Design our organisations as if people and the planet mattered I see the capitalist system in very simplistic terms. I can't seem to get away from the idea that captialism is predicated upon ripping stuff out of the earth, one way or another. If it's not oil, then it's coal, or potatoes, or trees. My theory falls down a bit when you look at the fishing industry but you get what I mean. If that simple view is true then it means that unless we look after the stocks of 'stuff' we will run out and capitalism will stop. Finding ways of living sustainably has to be national curriculum subject number one, political agenda number one and human debate number one. It's a really hard debate, all the more reason to get on with it. Local planning, assets, transport policy, recycling are all in the hands of local government therefore they need to wrestle with sustainability and leadership. If Local government can facilitate even small clumps of resilient communities then there may be a chance when the lights do go out that we can move forward. Also reducing energy use, insulating homes, investing in renewable micro generation saves and makes money. Lets explore collaborative consumption, encourage transition towns, involve people in food security and hold big conversations as often as possible. Local authorities really need to stop the rhetoric about people being at the heart of everything we do. It's a delusion. The system, the line management, the form, emails, the computer network have all taken over and demand to be fed on a daily basis. There are laudable, reasons for each of these things existing but they have elevated themselves to the level of system gods and demand fealty from every member of staff and tax payer.
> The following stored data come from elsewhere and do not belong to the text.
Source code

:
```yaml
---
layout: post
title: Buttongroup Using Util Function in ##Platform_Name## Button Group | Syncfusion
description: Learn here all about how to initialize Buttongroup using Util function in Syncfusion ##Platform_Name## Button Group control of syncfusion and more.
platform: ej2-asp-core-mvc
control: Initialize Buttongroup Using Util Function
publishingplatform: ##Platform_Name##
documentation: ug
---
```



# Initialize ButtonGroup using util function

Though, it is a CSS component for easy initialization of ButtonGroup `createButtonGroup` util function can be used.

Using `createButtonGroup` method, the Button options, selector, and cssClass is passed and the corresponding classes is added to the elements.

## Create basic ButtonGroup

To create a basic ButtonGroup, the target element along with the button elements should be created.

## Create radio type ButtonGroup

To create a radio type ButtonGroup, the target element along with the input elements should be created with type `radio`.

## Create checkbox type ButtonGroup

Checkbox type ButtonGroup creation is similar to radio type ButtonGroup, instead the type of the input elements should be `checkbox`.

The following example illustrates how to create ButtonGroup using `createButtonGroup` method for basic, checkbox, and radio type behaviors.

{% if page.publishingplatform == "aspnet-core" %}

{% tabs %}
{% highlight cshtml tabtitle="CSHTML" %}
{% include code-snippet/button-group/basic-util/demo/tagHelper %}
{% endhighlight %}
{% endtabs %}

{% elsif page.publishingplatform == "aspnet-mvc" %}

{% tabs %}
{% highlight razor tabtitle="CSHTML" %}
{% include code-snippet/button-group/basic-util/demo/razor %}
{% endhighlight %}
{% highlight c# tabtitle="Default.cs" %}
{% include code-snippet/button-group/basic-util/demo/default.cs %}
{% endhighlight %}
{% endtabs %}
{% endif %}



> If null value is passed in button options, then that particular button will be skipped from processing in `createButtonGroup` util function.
Time for a rebalance, drop the Orwellian slogans and newspeak, risk getting sued and go to work with people. Patch Adams MD is a doctor in America, a place where you get sued for having coffee too hot, and in all his years of practice, which is now well over 40, he has never been sued or never had insurance in case he was sued. He chooses not to have patients but instead he has friends and his friends won't sue him. I would sue something I was shut outside of, if I had no other recourse to resolve my grievance I would have to resort to the law. Lets open up the windows of our town halls, let the birds nest in the mayors hat and let the people take over.

5.

Insist on fun and creativity in all our institutions (even the boring ones can have water cooler moments.) Despite the tons of research into creativity, freedom and fun being vital for mental health, profitability and solution finding the culture of the town hall remains as dusty as the first chapter of Gormenghast. Hidden behind the veneer of refurbished committee rooms with down lighters remains the status driven architecture. What is needed is more opportunities for ideas and dialogue. Some research, quoted in Sir Ken Robinsons RSA Animate talk about changing educational paradigms, shows that out of 1500 people taking part in the research 98% were divergent thinking geniuses. The other thing

they had in common was that they were all 4 years old. This percentage dropped significantly as they got older and encountered education. Local government needs to release more of the creative, divergent, fun filled people that work for them. Most people I have come across in Local government, with some notable exceptions, are clever, solution focused and intensely practical human beings whose life forced can be slowly depleted by the rigid format of meetings, culture and target riddled world of local government. Liberate these people, have fun, don't see conversation as waste, foster ideas and experimentation, prototype things, test out what works and let the people doing the actual job have the largest voice.

Even if some of these suggestions are not realistic or not doable, it remains that the current system is broken. Some bits work, but as a whole it's as roadworthy as a clowns car. Time for a conversation, not in the town hall but in a coffee shop somewhere with some big bits of paper and felt pens. World caf anyone?